What to produce :: From the line containing "- [ ] **determined**" through the last line of the entries, set down every line exactly and add nothing.

Supplied entries ::
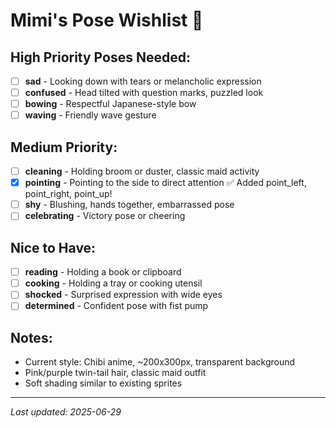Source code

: # Mimi's Pose Wishlist 🎀

## High Priority Poses Needed:
- [ ] **sad** - Looking down with tears or melancholic expression
- [ ] **confused** - Head tilted with question marks, puzzled look
- [ ] **bowing** - Respectful Japanese-style bow
- [ ] **waving** - Friendly wave gesture

## Medium Priority:
- [ ] **cleaning** - Holding broom or duster, classic maid activity  
- [x] **pointing** - Pointing to the side to direct attention ✅ Added point_left, point_right, point_up!
- [ ] **shy** - Blushing, hands together, embarrassed pose
- [ ] **celebrating** - Victory pose or cheering

## Nice to Have:
- [ ] **reading** - Holding a book or clipboard
- [ ] **cooking** - Holding a tray or cooking utensil
- [ ] **shocked** - Surprised expression with wide eyes
- [ ] **determined** - Confident pose with fist pump

## Notes:
- Current style: Chibi anime, ~200x300px, transparent background
- Pink/purple twin-tail hair, classic maid outfit
- Soft shading similar to existing sprites

---
*Last updated: 2025-06-29*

Reply to the task ::
- [ ] **determined** - Confident pose with fist pump

## Notes:
- Current style: Chibi anime, ~200x300px, transparent background
- Pink/purple twin-tail hair, classic maid outfit
- Soft shading similar to existing sprites

---
*Last updated: 2025-06-29*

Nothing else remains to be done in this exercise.